Sin duda. El segundo día permite explorar la orilla izquierda con el Jardín Giusti y el Teatro Romano, llegar hasta San Zeno, caminar por los Lungadige y quizá hacer rafting en el Adigio para ver la ciudad desde el río. Dos días son el mínimo para entender Verona de verdad.

¿Cuál es la mejor época para visitar Verona?

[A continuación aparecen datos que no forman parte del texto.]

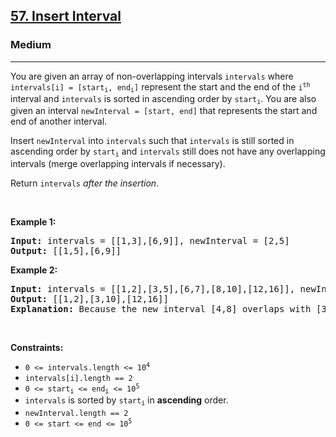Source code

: <h2><a href="https://leetcode.com/problems/insert-interval/">57. Insert Interval</a></h2><h3>Medium</h3><hr><div><p usedbyfluent="true">You are given an array of non-overlapping intervals <code>intervals</code> where <code>intervals[i] = [start<sub>i</sub>, end<sub>i</sub>]</code> represent the start and the end of the <code>i<sup>th</sup></code> interval and <code>intervals</code> is sorted in ascending order by <code>start<sub>i</sub></code>. You are also given an interval <code>newInterval = [start, end]</code> that represents the start and end of another interval.</p>

<p usedbyfluent="true">Insert <code>newInterval</code> into <code>intervals</code> such that <code>intervals</code> is still sorted in ascending order by <code>start<sub>i</sub></code> and <code>intervals</code> still does not have any overlapping intervals (merge overlapping intervals if necessary).</p>

<p usedbyfluent="true">Return <code>intervals</code><em usedbyfluent="true"> after the insertion</em>.</p>

<p usedbyfluent="true">&nbsp;</p>
<p><strong usedbyfluent="true">Example 1:</strong></p>

<pre><strong>Input:</strong> intervals = [[1,3],[6,9]], newInterval = [2,5]
<strong>Output:</strong> [[1,5],[6,9]]
</pre>

<p><strong usedbyfluent="true">Example 2:</strong></p>

<pre><strong>Input:</strong> intervals = [[1,2],[3,5],[6,7],[8,10],[12,16]], newInterval = [4,8]
<strong>Output:</strong> [[1,2],[3,10],[12,16]]
<strong>Explanation:</strong> Because the new interval [4,8] overlaps with [3,5],[6,7],[8,10].
</pre>

<p usedbyfluent="true">&nbsp;</p>
<p><strong usedbyfluent="true">Constraints:</strong></p>

<ul>
	<li><code>0 &lt;= intervals.length &lt;= 10<sup>4</sup></code></li>
	<li><code>intervals[i].length == 2</code></li>
	<li><code>0 &lt;= start<sub>i</sub> &lt;= end<sub>i</sub> &lt;= 10<sup>5</sup></code></li>
	<li><code>intervals</code> is sorted by <code>start<sub>i</sub></code> in <strong>ascending</strong> order.</li>
	<li><code>newInterval.length == 2</code></li>
	<li><code>0 &lt;= start &lt;= end &lt;= 10<sup>5</sup></code></li>
</ul>
</div>
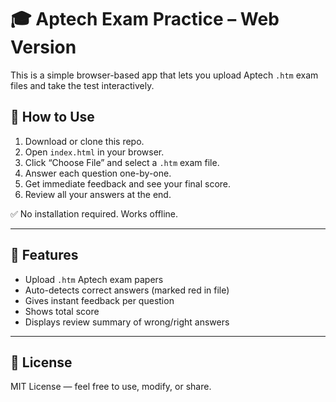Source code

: # 🎓 Aptech Exam Practice – Web Version

This is a simple browser-based app that lets you upload Aptech `.htm` exam files and take the test interactively.

## 🚀 How to Use

1. Download or clone this repo.
2. Open `index.html` in your browser.
3. Click “Choose File” and select a `.htm` exam file.
4. Answer each question one-by-one.
5. Get immediate feedback and see your final score.
6. Review all your answers at the end.

✅ No installation required. Works offline.

---

## 🔧 Features

- Upload `.htm` Aptech exam papers
- Auto-detects correct answers (marked red in file)
- Gives instant feedback per question
- Shows total score
- Displays review summary of wrong/right answers

---

## 📄 License

MIT License — feel free to use, modify, or share.
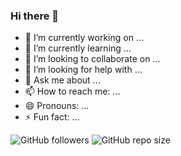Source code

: ### Hi there 👋

- 🔭 I’m currently working on ...
- 🌱 I’m currently learning ...
- 👯 I’m looking to collaborate on ...
- 🤔 I’m looking for help with ...
- 💬 Ask me about ...
- 📫 How to reach me: ...
- 😄 Pronouns: ...
- ⚡ Fun fact: ...



![GitHub followers](https://img.shields.io/github/followers/templateuser?color=%2301fb11&style=flat)
![GitHub repo size][badge]


[website]: https://udemy.com
[course]: http://udemy.com
[twitter]: https://twitter.com/
[youtube]: https://youtube.com/
[badge]: https://img.shields.io/github/repo-size/templateuser/gitexam?color=%23e61a7b&style=for-the-badge

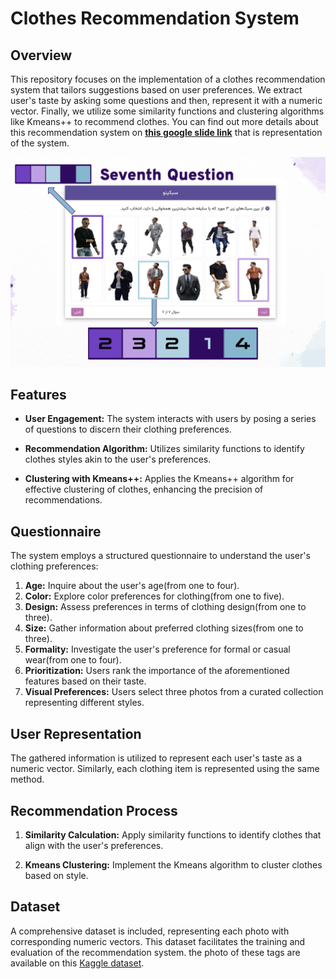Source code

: # Clothes Recommendation System

## Overview

This repository focuses on the implementation of a clothes recommendation system that tailors suggestions based on user preferences. We extract user's taste by asking some questions and then, represent it with a numeric vector. Finally, we utilize some similarity functions and clustering algorithms like Kmeans++ to recommend clothes. You can find out more details about this recommendation system on **[this google slide link](https://docs.google.com/presentation/d/1_Zp6elkHekhsne36Kl5X0O_5E8RYuCYJ-T1GjDTCuSw/edit?usp=sharing)** that is representation of the system.

[![Seventh Question](Clothes_recommendation.png)](https://docs.google.com/presentation/d/1_Zp6elkHekhsne36Kl5X0O_5E8RYuCYJ-T1GjDTCuSw/edit?usp=sharing)

## Features

- **User Engagement:** The system interacts with users by posing a series of questions to discern their clothing preferences.

- **Recommendation Algorithm:** Utilizes similarity functions to identify clothes styles akin to the user's preferences.

- **Clustering with Kmeans++:** Applies the Kmeans++ algorithm for effective clustering of clothes, enhancing the precision of recommendations.

## Questionnaire

The system employs a structured questionnaire to understand the user's clothing preferences:

1. **Age:** Inquire about the user's age(from one to four).
2. **Color:** Explore color preferences for clothing(from one to five).
3. **Design:** Assess preferences in terms of clothing design(from one to three).
4. **Size:** Gather information about preferred clothing sizes(from one to three).
5. **Formality:** Investigate the user's preference for formal or casual wear(from one to four).
6. **Prioritization:** Users rank the importance of the aforementioned features based on their taste.
7. **Visual Preferences:** Users select three photos from a curated collection representing different styles.

## User Representation

The gathered information is utilized to represent each user's taste as a numeric vector. Similarly, each clothing item is represented using the same method.

## Recommendation Process

1. **Similarity Calculation:** Apply similarity functions to identify clothes that align with the user's preferences.

2. **Kmeans Clustering:** Implement the Kmeans algorithm to cluster clothes based on style.

## Dataset

A comprehensive dataset is included, representing each photo with corresponding numeric vectors. This dataset facilitates the training and evaluation of the recommendation system. the photo of these tags are available on this [Kaggle dataset](https://www.kaggle.com/datasets/paramaggarwal/fashion-product-images-dataset).
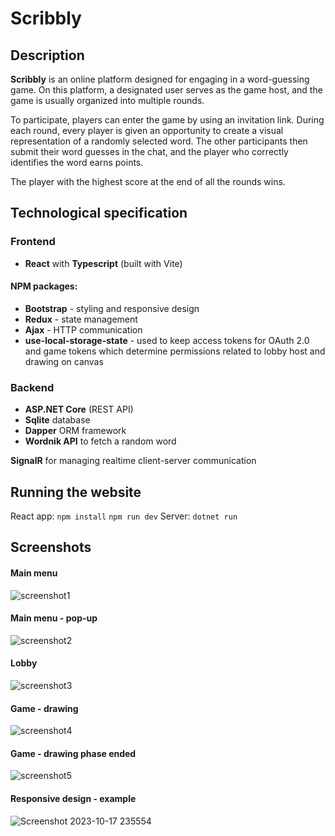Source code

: # Scribbly

## Description
**Scribbly** is an online platform designed for engaging in a word-guessing game. On this platform, a designated user serves as the game host, and the game is usually organized into multiple rounds. 

To participate, players can enter the game by using an invitation link. During each round, every player is given an opportunity to create a visual representation of a randomly selected word. The other participants then submit their word guesses in the chat, and the player who correctly identifies the word earns points. 

The player with the highest score at the end of all the rounds wins.

## Technological specification

### Frontend
+ **React** with **Typescript** (built with Vite)
#### NPM packages:
+ **Bootstrap** - styling and responsive design
+ **Redux** - state management
+ **Ajax** - HTTP communication
+ **use-local-storage-state** - used to keep access tokens for OAuth 2.0 and game tokens which determine permissions related to lobby host and drawing on canvas


### Backend
+ **ASP.NET Core** (REST API)
+ **Sqlite** database
+ **Dapper** ORM framework
+ **Wordnik API** to fetch a random word

**SignalR** for managing realtime client-server communication

## Running the website
React app: `npm install` `npm run dev`
Server: `dotnet run`

## Screenshots

#### Main menu
![screenshot1](https://github.com/hynas321/Scribbly/assets/76520333/b41caab8-ce0f-4c4d-9b96-765cbdbb3737)

#### Main menu - pop-up
![screenshot2](https://github.com/hynas321/Scribbly/assets/76520333/7c17d624-f0fd-4fb0-9ca7-b259050412ed)

#### Lobby
![screenshot3](https://github.com/hynas321/Scribbly/assets/76520333/a013b445-89f5-4e16-a058-ee8c3f98bf28)

#### Game - drawing
![screenshot4](https://github.com/hynas321/Scribbly/assets/76520333/e735a809-3186-4b60-bdd6-39e5eb05046c)

#### Game - drawing phase ended
![screenshot5](https://github.com/hynas321/Scribbly/assets/76520333/60886dc8-4a74-4e14-b479-d954b106125a)

#### Responsive design - example
![Screenshot 2023-10-17 235554](https://github.com/hynas321/Scribbly/assets/76520333/4742da73-6230-450b-a91c-4c6f4f298a6e)
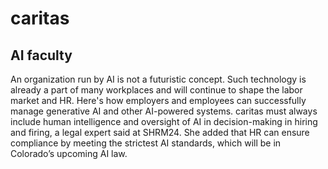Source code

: # caritas
## AI faculty
An organization run by AI is not a futuristic concept. Such technology is already a part of many workplaces and will continue to shape the labor market and HR. Here's how employers and employees can successfully manage generative AI and other AI-powered systems.
caritas must always include human intelligence and oversight of AI in decision-making in hiring and firing, a legal expert said at SHRM24. She added that HR can ensure compliance by meeting the strictest AI standards, which will be in Colorado’s upcoming AI law. 
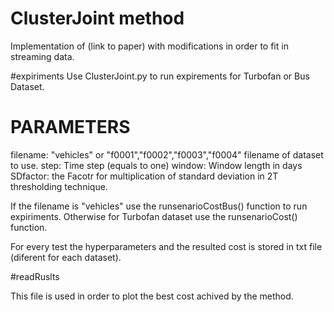 # ClusterJoint method

Implementation of (link to paper) with modifications in order to fit in streaming data.

#expiriments
Use ClusterJoint.py to run expirements for Turbofan or Bus Dataset.

# PARAMETERS 



filename: "vehicles" or "f0001","f0002","f0003","f0004"  filename of dataset to use.
step: Time step (equals to one)
window: Window length in days
SDfactor: the Facotr for multiplication of standard deviation in 2T thresholding technique.

If the filename is "vehicles" use the runsenarioCostBus() function to run expiriments.
Otherwise for Turbofan dataset use the runsenarioCost() function.

For every test the hyperparameters and the resulted cost is stored in txt file (diferent for each dataset). 


#readRuslts

This file is used in order to plot the best cost achived by the method.
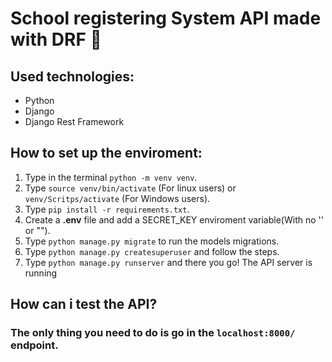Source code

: # School registering System API made with DRF :snake:

## Used technologies:

* Python
* Django
* Django Rest Framework

## How to set up the enviroment:


1. Type in the terminal `python -m venv venv`.
2. Type `source venv/bin/activate` (For linux users) or `venv/Scritps/activate` (For Windows users).
3. Type `pip install -r requirements.txt`.
4. Create a **.env** file and add a SECRET_KEY enviroment variable(With no '' or "").
5. Type `python manage.py migrate` to run the models migrations.
6. Type `python manage.py createsuperuser` and follow the steps.
7. Type `python manage.py runserver` and there you go! The API server is running

## How can i test the API?

### The only thing you need to do is go in the `localhost:8000/` endpoint.
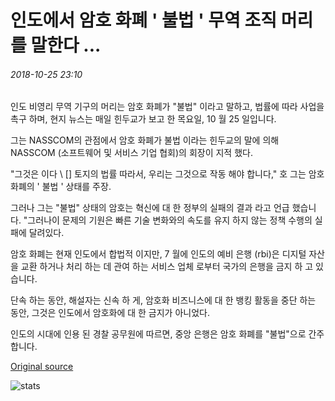 # 인도에서 암호 화폐 ' 불법 ' 무역 조직 머리를 말한다 ...

###### 2018-10-25 23:10

인도 비영리 무역 기구의 머리는 암호 화폐가 "불법" 이라고 말하고, 법률에 따라 사업을 촉구 하며, 현지 뉴스는 매일 힌두교가 보고 한 목요일, 10 월 25 일입니다.

그는 NASSCOM의 관점에서 암호 화폐가 불법 이라는 힌두교의 말에 의해 NASSCOM (소프트웨어 및 서비스 기업 협회)의 회장이 지적 했다.

"그것은 이다 \ [\] 토지의 법률 따라서, 우리는 그것으로 작동 해야 합니다," 호 그는 암호 화폐의 ' 불법 ' 상태를 주장.

그러나 그는 "불법" 상태의 암호는 혁신에 대 한 정부의 실패의 결과 라고 언급 했습니다. "그러나이 문제의 기원은 빠른 기술 변화와의 속도를 유지 하지 않는 정책 수행의 실패에 달려있다.

암호 화폐는 현재 인도에서 합법적 이지만, 7 월에 인도의 예비 은행 (rbi)은 디지털 자산을 교환 하거나 처리 하는 데 관여 하는 서비스 업체 로부터 국가의 은행을 금지 하 고 있습니다.

단속 하는 동안, 해설자는 신속 하 게, 암호화 비즈니스에 대 한 뱅킹 활동을 중단 하는 동안, 그것은 인도에서 암호화에 대 한 금지가 아니었다.

인도의 시대에 인용 된 경찰 공무원에 따르면, 중앙 은행은 암호 화폐를 "불법"으로 간주 합니다.

[Original source](https://cointelegraph.com/news/cryptocurrency-illegal-in-india-says-trade-organization-head)

![stats](https://c.statcounter.com/11760860/0/a89fa40b/1/ "stats")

La primavera (abril y mayo) y el otoño (septiembre y octubre) son las mejores épocas: temperaturas suaves, menos aglomeraciones, luz excelente. El verano es la temporada lírica de la Arena — los conciertos nocturnos bajo las estrellas son una experiencia única, pero de día las plazas están muy concurridas.

¿Verona es adecuada para familias con niños?

Sí. Las plazas son todas peatonales, las distancias son cortas y hay experiencias pensadas también para los más pequeños: el rafting en el Adigio, el funicular a Castel San Pietro, los jardines del claustro de San Zeno. El Museo Cívico de Historia Natural — uno de los más grandes de Italia — es otra opción estupenda con niños.